_ACTION ITEM_.
Within the data that follows, set down exactly the lines from the one containing "The complex interplay" through the one containing "8.1 Historical Settlement Patterns", both ends included.

Records from a data collection:
___
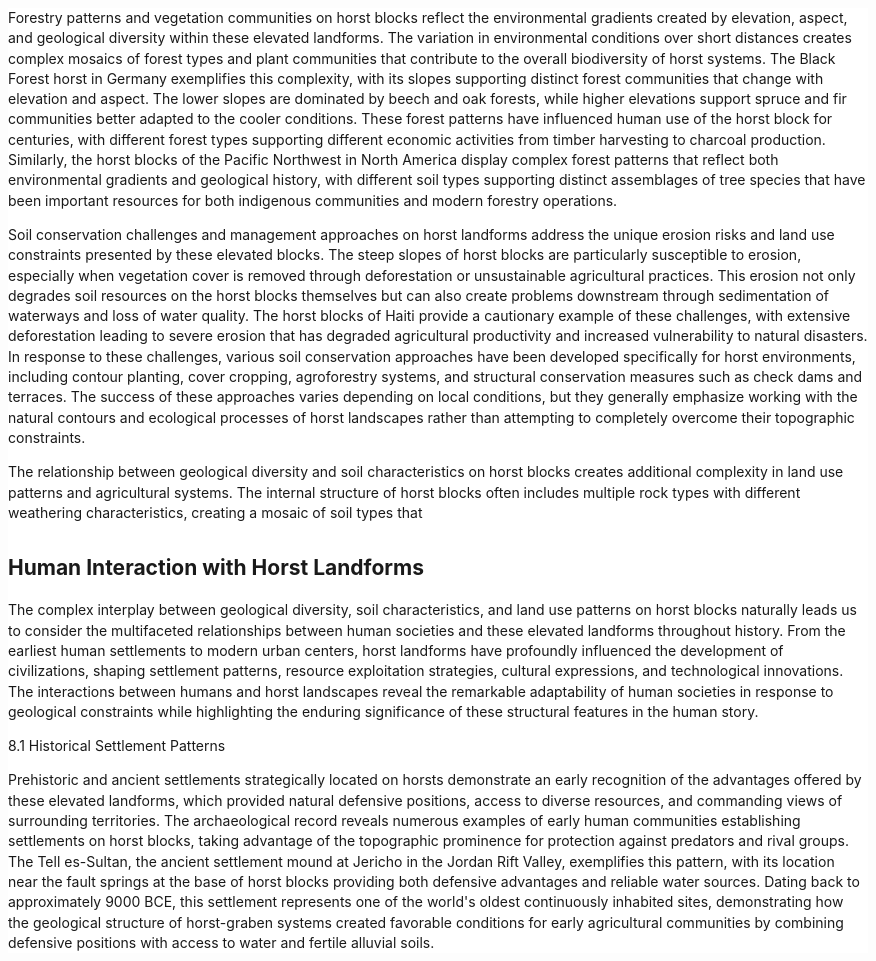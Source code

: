 Forestry patterns and vegetation communities on horst blocks reflect the environmental gradients created by elevation, aspect, and geological diversity within these elevated landforms. The variation in environmental conditions over short distances creates complex mosaics of forest types and plant communities that contribute to the overall biodiversity of horst systems. The Black Forest horst in Germany exemplifies this complexity, with its slopes supporting distinct forest communities that change with elevation and aspect. The lower slopes are dominated by beech and oak forests, while higher elevations support spruce and fir communities better adapted to the cooler conditions. These forest patterns have influenced human use of the horst block for centuries, with different forest types supporting different economic activities from timber harvesting to charcoal production. Similarly, the horst blocks of the Pacific Northwest in North America display complex forest patterns that reflect both environmental gradients and geological history, with different soil types supporting distinct assemblages of tree species that have been important resources for both indigenous communities and modern forestry operations.

Soil conservation challenges and management approaches on horst landforms address the unique erosion risks and land use constraints presented by these elevated blocks. The steep slopes of horst blocks are particularly susceptible to erosion, especially when vegetation cover is removed through deforestation or unsustainable agricultural practices. This erosion not only degrades soil resources on the horst blocks themselves but can also create problems downstream through sedimentation of waterways and loss of water quality. The horst blocks of Haiti provide a cautionary example of these challenges, with extensive deforestation leading to severe erosion that has degraded agricultural productivity and increased vulnerability to natural disasters. In response to these challenges, various soil conservation approaches have been developed specifically for horst environments, including contour planting, cover cropping, agroforestry systems, and structural conservation measures such as check dams and terraces. The success of these approaches varies depending on local conditions, but they generally emphasize working with the natural contours and ecological processes of horst landscapes rather than attempting to completely overcome their topographic constraints.

The relationship between geological diversity and soil characteristics on horst blocks creates additional complexity in land use patterns and agricultural systems. The internal structure of horst blocks often includes multiple rock types with different weathering characteristics, creating a mosaic of soil types that

## Human Interaction with Horst Landforms

The complex interplay between geological diversity, soil characteristics, and land use patterns on horst blocks naturally leads us to consider the multifaceted relationships between human societies and these elevated landforms throughout history. From the earliest human settlements to modern urban centers, horst landforms have profoundly influenced the development of civilizations, shaping settlement patterns, resource exploitation strategies, cultural expressions, and technological innovations. The interactions between humans and horst landscapes reveal the remarkable adaptability of human societies in response to geological constraints while highlighting the enduring significance of these structural features in the human story.

8.1 Historical Settlement Patterns

Prehistoric and ancient settlements strategically located on horsts demonstrate an early recognition of the advantages offered by these elevated landforms, which provided natural defensive positions, access to diverse resources, and commanding views of surrounding territories. The archaeological record reveals numerous examples of early human communities establishing settlements on horst blocks, taking advantage of the topographic prominence for protection against predators and rival groups. The Tell es-Sultan, the ancient settlement mound at Jericho in the Jordan Rift Valley, exemplifies this pattern, with its location near the fault springs at the base of horst blocks providing both defensive advantages and reliable water sources. Dating back to approximately 9000 BCE, this settlement represents one of the world's oldest continuously inhabited sites, demonstrating how the geological structure of horst-graben systems created favorable conditions for early agricultural communities by combining defensive positions with access to water and fertile alluvial soils.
___
_EXERCISE SOLUTION_.
The complex interplay between geological diversity, soil characteristics, and land use patterns on horst blocks naturally leads us to consider the multifaceted relationships between human societies and these elevated landforms throughout history. From the earliest human settlements to modern urban centers, horst landforms have profoundly influenced the development of civilizations, shaping settlement patterns, resource exploitation strategies, cultural expressions, and technological innovations. The interactions between humans and horst landscapes reveal the remarkable adaptability of human societies in response to geological constraints while highlighting the enduring significance of these structural features in the human story.

8.1 Historical Settlement Patterns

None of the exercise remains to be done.